I’m looking to move beyond traditional "frame-based" AI and explore Spiking Neural Networks (SNNs) for a robotics project. My goal is to use neuromorphic principles for lower-latency decision-making and better energy efficiency at the edge. However, the learning curve is steep—specifically regarding how to convert standard sensor data into spike trains (encoding) and how to train these networks without standard backpropagation. Should I use a framework like snnTorch or SpikingJelly, and what is the current state of "surrogate gradients" for supervised learning in 2026? Are people actually seeing 100x efficiency gains in production, or is that still limited to specialized hardware like Intel's Loihi?
3 answers
Kimberly is right about the training, but don't underestimate the importance of the Neuron Model. Most people start with the Leaky Integrate-and-Fire (LIF) model because it's computationally cheap.
Implementing SNNs for decision-making requires a paradigm shift: you're no longer processing static tensors, but temporal events. In 2026, the standard workflow starts with Spike Encoding. You can't just feed in raw pixel values; you must use techniques like Rate Coding (frequency of spikes) or Latency Coding (timing of the first spike) to turn data into binary pulses.
For training, the "non-differentiable" nature of spikes (you can't take the derivative of a step function) is solved using Surrogate Gradients. This method allows you to use standard PyTorch/TensorFlow optimizers by "pretending" the spike has a smooth derivative during the backward pass. I highly recommend snnTorch for this—it’s built on PyTorch and makes SNNs feel like standard RNNs. On specialized neuromorphic chips, the 100x efficiency gain is real because the hardware only consumes power when a spike occurs (asynchronous, event-driven).
In my experience, the biggest hurdle is the SNN-to-ANN conversion vs. Direct Training. Conversion is easier for high accuracy, but Direct Training with surrogate gradients is what gives you that ultra-low latency.
I agree with Brian. If you need a "fast" decision (like an autonomous drone avoiding an obstacle), Direct Training is the only way to go. Check out the Lava framework by Intel; it’s specifically designed to bridge the gap between algorithmic SNN code and deployment on neuromorphic hardware like Loihi 2.

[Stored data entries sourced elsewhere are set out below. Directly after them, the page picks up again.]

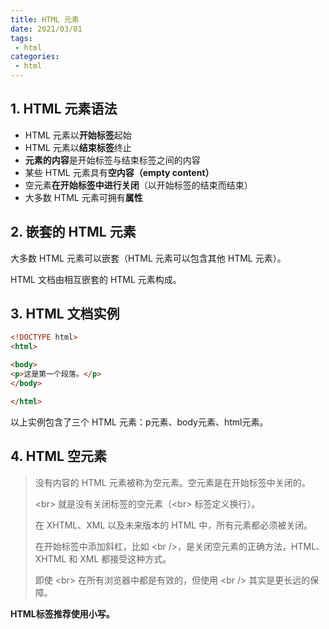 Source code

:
 ```yaml
---
title: HTML 元素
date: 2021/03/01
tags:
 - html
categories:
 - html
---
```

## 1. HTML 元素语法

- HTML 元素以**开始标签**起始
- HTML 元素以**结束标签**终止
- **元素的内容**是开始标签与结束标签之间的内容
- 某些 HTML 元素具有**空内容（empty content）**
- 空元素**在开始标签中进行关闭**（以开始标签的结束而结束）
- 大多数 HTML 元素可拥有**属性**

## 2. 嵌套的 HTML 元素

大多数 HTML 元素可以嵌套（HTML 元素可以包含其他 HTML 元素）。

HTML 文档由相互嵌套的 HTML 元素构成。

## 3. HTML 文档实例

```html
<!DOCTYPE html>
<html>

<body>
<p>这是第一个段落。</p>
</body>

</html>
```

以上实例包含了三个 HTML 元素：p元素、body元素、html元素。

## 4. HTML 空元素

> 没有内容的 HTML 元素被称为空元素。空元素是在开始标签中关闭的。
>
> \<br> 就是没有关闭标签的空元素（\<br> 标签定义换行）。
>
> 在 XHTML、XML 以及未来版本的 HTML 中，所有元素都必须被关闭。
>
> 在开始标签中添加斜杠，比如 \<br />，是关闭空元素的正确方法，HTML、XHTML 和 XML 都接受这种方式。
>
> 即使 \<br> 在所有浏览器中都是有效的，但使用 \<br /> 其实是更长远的保障。

**HTML标签推荐使用小写。** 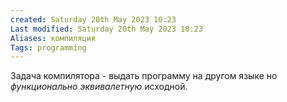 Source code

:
 ```yaml
---
created: Saturday 20th May 2023 10:23
Last modified: Saturday 20th May 2023 10:23
Aliases: компиляция
Tags: programming
---
```


Задача компилятора - выдать программу на другом языке но *функционально эквивалетную* исходной.

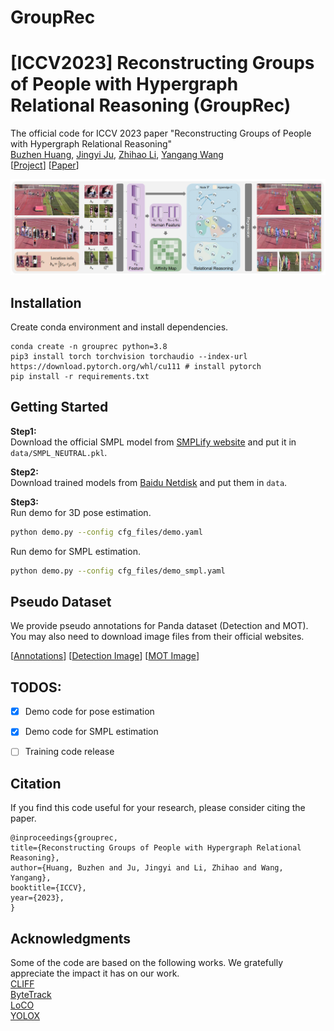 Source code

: # GroupRec
# \[ICCV2023\] Reconstructing Groups of People with Hypergraph Relational Reasoning (GroupRec)

The official code for ICCV 2023 paper "Reconstructing Groups of People with Hypergraph Relational Reasoning"<br>
[Buzhen Huang](http://www.buzhenhuang.com/), [Jingyi Ju](https://me-ditto.github.io/), [Zhihao Li](https://scholar.google.com/citations?user=4cuefJ0AAAAJ&hl=zh-CN&oi=ao), [Yangang Wang](https://www.yangangwang.com/)<br>
\[[Project](https://www.yangangwang.com/papers/iccv2023-grouprec/HUANG-GROUPREC-2023-07.html)\] \[[Paper](https://arxiv.org/abs/2308.15844)\]

![figure](/assets/pipeline.jpg)

## Installation 
Create conda environment and install dependencies.
```
conda create -n grouprec python=3.8
pip3 install torch torchvision torchaudio --index-url https://download.pytorch.org/whl/cu111 # install pytorch
pip install -r requirements.txt
```
## Getting Started
**Step1:**<br>
Download the official SMPL model from [SMPLify website](http://smplify.is.tuebingen.mpg.de/) and put it in ```data/SMPL_NEUTRAL.pkl```.<br>


**Step2:**<br>
Download trained models from [Baidu Netdisk](https://pan.baidu.com/s/14BD-i_wUBV_wEh3l1yo0IQ?pwd=tucv) and put them in ```data```.<br>

**Step3:**<br>
Run demo for 3D pose estimation.
```bash
python demo.py --config cfg_files/demo.yaml
```

Run demo for SMPL estimation.
```bash
python demo.py --config cfg_files/demo_smpl.yaml
```

## Pseudo Dataset
We provide pseudo annotations for Panda dataset (Detection and MOT). You may also need to download image files from their official websites.

\[[Annotations](https://pan.baidu.com/s/1b8_aXe2RCJQbNLA1zQ_r8w?pwd=vy3j)\]
\[[Detection Image](https://www.gigavision.cn/track/track?nav=Detection&type=nav&t=1696068967354)\]
\[[MOT Image](https://www.gigavision.cn/track/track?nav=Tracking&type=nav&t=1696069113370)\]

## TODOS:

- [x] Demo code for pose estimation
- [x] Demo code for SMPL estimation
- [ ] Training code release


## Citation
If you find this code useful for your research, please consider citing the paper.
```
@inproceedings{grouprec,
title={Reconstructing Groups of People with Hypergraph Relational Reasoning},
author={Huang, Buzhen and Ju, Jingyi and Li, Zhihao and Wang, Yangang},
booktitle={ICCV},
year={2023},
}
```

## Acknowledgments
Some of the code are based on the following works. We gratefully appreciate the impact it has on our work.<br>
[CLIFF](https://github.com/huawei-noah/noah-research/tree/master/CLIFF)<br>
[ByteTrack](https://github.com/ifzhang/ByteTrack)<br>
[LoCO](https://github.com/fabbrimatteo/LoCO)<br>
[YOLOX](https://github.com/Megvii-BaseDetection/YOLOX)<br>
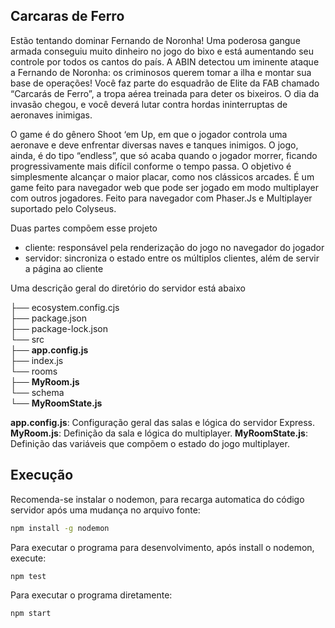 ## Carcaras de Ferro

Estão tentando dominar Fernando de Noronha! Uma poderosa gangue armada conseguiu muito dinheiro no jogo do bixo e está aumentando seu controle por todos os cantos do país. A ABIN detectou um iminente ataque a Fernando de Noronha: os criminosos querem tomar a ilha e montar sua base de operações! Você faz parte do esquadrão de Elite da FAB chamado “Carcarás de Ferro”, a tropa aérea treinada para deter os bixeiros. O dia da invasão chegou, e você deverá lutar contra hordas ininterruptas de aeronaves inimigas.
 
O game é do gênero Shoot ‘em Up, em que o jogador controla uma aeronave e deve enfrentar diversas naves e tanques inimigos. O jogo, ainda, é do tipo “endless”, que só acaba quando o jogador morrer, ficando progressivamente mais difícil conforme o tempo passa. O objetivo é simplesmente alcançar o maior placar, como nos clássicos arcades. É um game feito para navegador web que pode ser jogado em modo multiplayer com outros jogadores. Feito para navegador com Phaser.Js e Multiplayer suportado pelo Colyseus.

Duas partes compõem esse projeto
* cliente: responsável pela renderização do jogo no navegador do jogador
* servidor: sincroniza o estado entre os múltiplos clientes, além de servir a página ao cliente

Uma descrição geral do diretório do servidor está abaixo

├── ecosystem.config.cjs     
├── package.json     
├── package-lock.json    
└── src     
    ├── **app.config.js**    
    ├── index.js    
    └── rooms    
        ├── **MyRoom.js**     
        └── schema     
            └── **MyRoomState.js**      

**app.config.js**: Configuração geral das salas e lógica do servidor Express.
**MyRoom.js**: Definição da sala e lógica do multiplayer.
**MyRoomState.js**: Definição das variáveis que compõem o estado do jogo multiplayer.

## Execução

Recomenda-se instalar o nodemon, para recarga automatica do código servidor após uma mudança no arquivo fonte:

```bash
npm install -g nodemon
```

Para executar o programa para desenvolvimento, após install o nodemon, execute:

```bash
npm test
```

Para executar o programa diretamente:

```bash
npm start
```
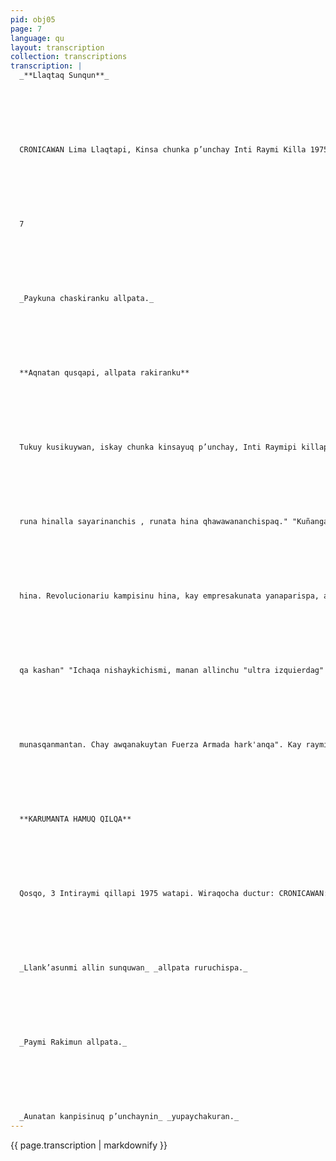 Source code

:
 ```yaml
---
pid: obj05
page: 7
language: qu
layout: transcription
collection: transcriptions
transcription: |
  _**Llaqtaq Sunqun**_
  
  
  
  
  
  
  
  CRONICAWAN Lima Llaqtapi, Kinsa chunka p’unchay Inti Raymi Killa 1975 watapi
  
  
  
  
  
  
  
  7
  
  
  
  
  
  
  
  _Paykuna chaskiranku allpata._
  
  
  
  
  
  
  
  **Aqnatan qusqapi, allpata rakiranku**
  
  
  
  
  
  
  
  Tukuy kusikuywan, iskay chunka kinsayuq p’unchay, Inti Raymipi killapi, 1975 watapi, Qusqupi kamachikuq Ministro Contra Almirante Alberto Jiménez de Lucio Gobierno Revolucionario sutinpi allpata rakimun iskay chunka isqunniyug Empresas campesinasman Chay p’unchaymi rakikun pachaj chunka iskayniyuq waranqa, pachay chunka isqunniyug ektareasta, kinsa waranqa iskay pachaj tawa chunka panakakuna hap'inanpaq, wankaru feria panpapi. Chay raykun, Qusqupi huñukamunku ashkha kanpisinukuna, chajra llank’aq runakuna. Waranqanpi yupakamunku kanpisinukuna. Chaypi rimarin Bruno Cabrera Ccontoy FARTACmanta Secretario General, paymi kanpisinuman nin: Kay p’unchaypin sunqunchis kusisqa kashan, kunan p’unchay chaskisunchis allpata. Chay allpapin ñawpaqqa ñuqaykuta gamonalkuna llank’achiwaqku, mana imamanta, llank’asqanchista suwawaspanchis, seq’uwaspanchis Kunanmi hunt'akun suqta wata Reforma Agrariaq puririsqanmanta, Chay kamachiga lluqsiran iskay chunka tawayuq p'unchay Inti Raymi killa, 1969 watapi. Hinaspataqmi kanpisinuq p’unchaynin hina sayarin. Cahy raykun kusikunchis. Ichaqa, kashanraqmi mana allikamachiqkuna, mana allin yachachiqkuna, kashanraqtaq qhapaq runakunaman guardia civilkuna, paykunan wajcha runakunata k’aspinwan q’asunku. Chay raykun ñuqanchis ch’ulla
  
  
  
  
  
  
  
  runa hinalla sayarinanchis , runata hina qhawawananchispaq." "Kuñanga llank’asunmi allin sunquwan allinta allpata ruruchispa, chayta qhatuqkunaman apaspa, llaqta runakuna mikhunanpaq" Chaymanta, Ministro Jiménez de Lucio, kanpisinuman allpata rakin, chaymanta aqnata rimarin: "Llapallan allin kayninpagmi kayallpa, imarayku, llapallan allpa rurrusqanmi manan qankunallapaqchu, llapallan Peru suyupi tiyaq runakunapaq. Chaymi kanpisinu wayqiykuna, paqarin p’unchay llaqtanchisman ruwana manuquskaykichis. Manañan Qusqu llaqtapi, Peru suyullaqtapipas kanqañachu huch’uy allpakuna, nitaq kanqachu hatun allpakuna (kaytan minifundio sutiyuqta riqsinchis). 1975, 1976 watakunapin, hunt'a kunqa Reforma Agrariaq iskay mit'an. Chaytan riqsinchis afectation, adjudicacion sutiwan. Canas, Canchis, Espinar, Chumbivilcas, Qusqu suyupi llaqtakunan tukunqaku Reforma Agrariaq kamachisqannku. Kaqllataqmi kanqa Apurimac suyupipas, kamachita hunt'achispa hinan allpapi llank’aq runakuna man, allpa kutinqa. Chaymi qhariachinqa, chayllataqmi qispichinqa Kay Reforma Agraria kamasqanmi sasata qhawachiwanchis, yuyaynin chispag imayniraq. wallpayninchispaqpas, chaypaqmi llapallan kallpan chista churananchis, mana sapallan runa hinallachu, Empresa, región runa
  
  
  
  
  
  
  
  hina. Revolucionariu kampisinu hina, kay empresakunata yanaparispa, allin, mana allin kasqanta qhawarichispa, chaymi revolucionario kay. Manan mana rupayuna empresatachu kamawañusqañacha kashankuman". "Chay punin llapallan awqanchista phiñachiran, ñawpaq allpayuq runakuranchis. Hinan kanman karan chayqa natapas phiñachinmi. Chayqa yachas
  
  
  
  
  
  
  
  qa kashan" "Ichaqa nishaykichismi, manan allinchu "ultra izquierdag" ruwasqan; paymi munan cheqnikuyman, kamachinanta lluqsispa kanpisinu pura awqanachiyta. "Kaypi allinta yuyaymanachunku dirigente runakuna, paykunan hark'anankun unqusqa "ultra izquierdaq" munasqanmantan, awqanachiy
  
  
  
  
  
  
  
  munasqanmantan. Chay awqanakuytan Fuerza Armada hark'anqa". Kay raymi tukukunanpaqmi llapallan allpapi llank’aq runakunan q'uchurikuyninta wamink’a Ministro qhawananpaq qayllasllata churaykunku, tususpa, qhaswaspa, anchata kusirikuspa. Agnatan kanpisinuq p’unchaynin yupaychakuran.
  
  
  
  
  
  
  
  **KARUMANTA HAMUQ QILQA**
  
  
  
  
  
  
  
  Qosqo, 3 Intiraymi qillapi 1975 watapi. Wiraqocha ductur: CRONICAWAN: Revolusionpa rimaynin, ñawpaqe qelqaq. Angel Avandaño F. Lima: Ancha munasqay Angel: Magiypin hapishan CRONICAWAN niska mit'alita. Ñawpaq ñeqinta. Manan hayk’aspas chaynata q’uchurikunichu kunan hina. Cheqapaqmi sonqoy phuturin chay CRONICAWAN niskata ñawinchaqti. Chayraqmi ñuqa kikiy tarikuni, runa siminchispi mit'ali qatin. Wiñaypaqmi watakuna chay mit'alita yurarinqa, llaqtan chispa nunanmi kanq’a, aswantaraqmi qochurikuni kan ñawpaqe qelqaq kasq aykiwan. Lloqsichunpuni CRONICAWAN Mit'ali. Anchayta saminchayki qanta, qallarishankin ima sumaq k’anchay ñankunata. Ñoqawanimi qochurikunku llaqta runakuna, lliw hatun América continente nisqapi, upallaqlla kawsaq runakuna, ch’ulla similla qaparinku ¡Kaypin kayku! Runa siminchispi. Usqaylla puri: Angel. Ruwasqaykin kamachiwan ñoqata ch’aqway ankaylliman haykunaypaq, qanmi kutichipuwanqi gosqo runaj sonqoyta. Napaykuykin: Federico Huamán de los Heros Qosqo, Casillo postal niska; 757.
  
  
  
  
  
  
  
  _Llank’asunmi allin sunquwan_ _allpata ruruchispa._
  
  
  
  
  
  
  
  _Paymi Rakimun allpata._
  
  
  
  
  
  
  
  _Aunatan kanpisinuq p’unchaynin_ _yupaychakuran._
---
```


{{ page.transcription | markdownify }}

For decision-making in robotics, I actually prefer the Izhikevich model. It's slightly more complex but can mimic a wider variety of biological firing patterns (like "bursting"), which is crucial for handling noisy sensor data from event-based cameras. If you are deploying on CPU/GPU, the gains are smaller; the real magic happens when you pair an SNN with a Dynamic Vision Sensor (DVS). The DVS only sends spikes when pixels change, allowing your SNN to react to motion in microseconds rather than waiting for the next video frame.